で、その命令も、理由を伝えれば違反しても構わんらしいねん」
「適当だな」
「でもあの子らは説明せずに違反してん。
しかもアイツ、死んでもうたらもう自分のモノやないとか言うてなぁ」
「・・・・・・・・・・・・・・・・・・」
「違反するわ、まぁ僕がやってもうたんやけど、死んでまうわでアイツの基準を下回ったらしい」
「そういう訳で、もう部下じゃないから容赦なく・・・・・・・・・・・・・・・・ってこと?」
「そんな感じ」
肯定の返事に小さく息をつく。
「アナタ達って大概変だよね。
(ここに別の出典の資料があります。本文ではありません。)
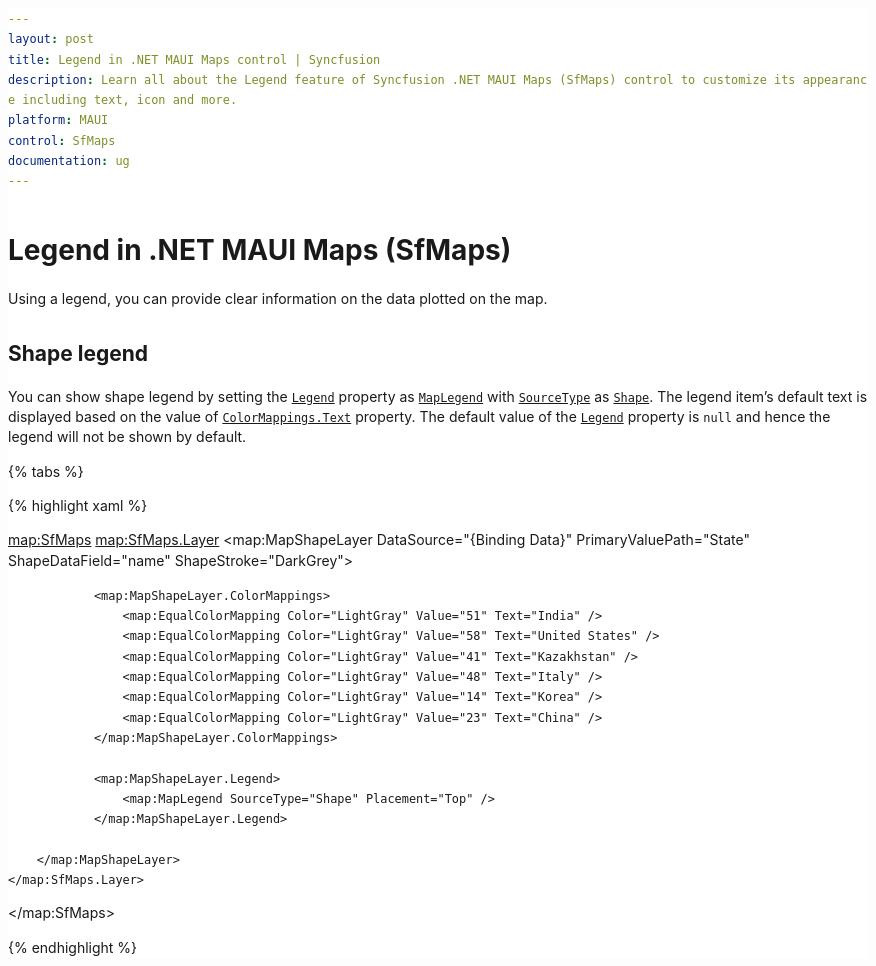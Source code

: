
 ```yaml
---
layout: post
title: Legend in .NET MAUI Maps control | Syncfusion
description: Learn all about the Legend feature of Syncfusion .NET MAUI Maps (SfMaps) control to customize its appearance including text, icon and more.
platform: MAUI
control: SfMaps
documentation: ug
---
```


# Legend in .NET MAUI Maps (SfMaps)

Using a legend, you can provide clear information on the data plotted on the map.

## Shape legend

You can show shape legend by setting the [`Legend`](https://help.syncfusion.com/cr/maui/Syncfusion.Maui.Maps.MapShapeLayer.html#Syncfusion_Maui_Maps_MapShapeLayer_Legend) property as [`MapLegend`](https://help.syncfusion.com/cr/maui/Syncfusion.Maui.Maps.MapLegend.html) with [`SourceType`](https://help.syncfusion.com/cr/maui/Syncfusion.Maui.Maps.MapLegend.html#Syncfusion_Maui_Maps_MapLegend_SourceType) as [`Shape`](https://help.syncfusion.com/cr/maui/Syncfusion.Maui.Maps.LegendSourceType.html#Syncfusion_Maui_Maps_LegendSourceType_Shape). The legend item’s default text is displayed based on the value of [`ColorMappings.Text`](https://help.syncfusion.com/cr/maui/Syncfusion.Maui.Maps.ColorMapping.html#Syncfusion_Maui_Maps_ColorMapping_Text) property. The default value of the [`Legend`](https://help.syncfusion.com/cr/maui/Syncfusion.Maui.Maps.MapShapeLayer.html#Syncfusion_Maui_Maps_MapShapeLayer_Legend) property is `null` and hence the legend will not be shown by default.

{% tabs %}

{% highlight xaml %}

<map:SfMaps>
    <map:SfMaps.Layer>
        <map:MapShapeLayer DataSource="{Binding Data}"
                            PrimaryValuePath="State" 
                            ShapeDataField="name" 
                            ShapeStroke="DarkGrey">
                
                <map:MapShapeLayer.ColorMappings>
                    <map:EqualColorMapping Color="LightGray" Value="51" Text="India" />
                    <map:EqualColorMapping Color="LightGray" Value="58" Text="United States" />
                    <map:EqualColorMapping Color="LightGray" Value="41" Text="Kazakhstan" />
                    <map:EqualColorMapping Color="LightGray" Value="48" Text="Italy" />
                    <map:EqualColorMapping Color="LightGray" Value="14" Text="Korea" />
                    <map:EqualColorMapping Color="LightGray" Value="23" Text="China" />
                </map:MapShapeLayer.ColorMappings>

                <map:MapShapeLayer.Legend>
                    <map:MapLegend SourceType="Shape" Placement="Top" />
                </map:MapShapeLayer.Legend>
                
        </map:MapShapeLayer>
    </map:SfMaps.Layer>
</map:SfMaps>

{% endhighlight %}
いつも眠そうにしてるのに仕事中はスイッチが入ったみたいにしっかりしてたり、
俺が一番って顔してるくせに部下を自分より大事にしてたり、部下に所有権を主張してみたり」
苦笑を浮かべて煙を吐き出す。
「アナタはアナタで機嫌がコロコロ変わるし」
さっきまで瓦溶かすぐらい怒ってたのに、もう元に戻ってるじゃない。
そう笑うと、城島が嫌そうな顔をした。
「僕も変人に入るんかい」
「何?変人じゃないとでも思ってたの?」
「うわー。腹立つわーその言い方。お前も大概変人やんか」
少しふてくされ気味の呟きに、山口は小さく笑う。
「そうかもね」
「『かも』やないわ」
つられたのか城島も苦笑してそう言った。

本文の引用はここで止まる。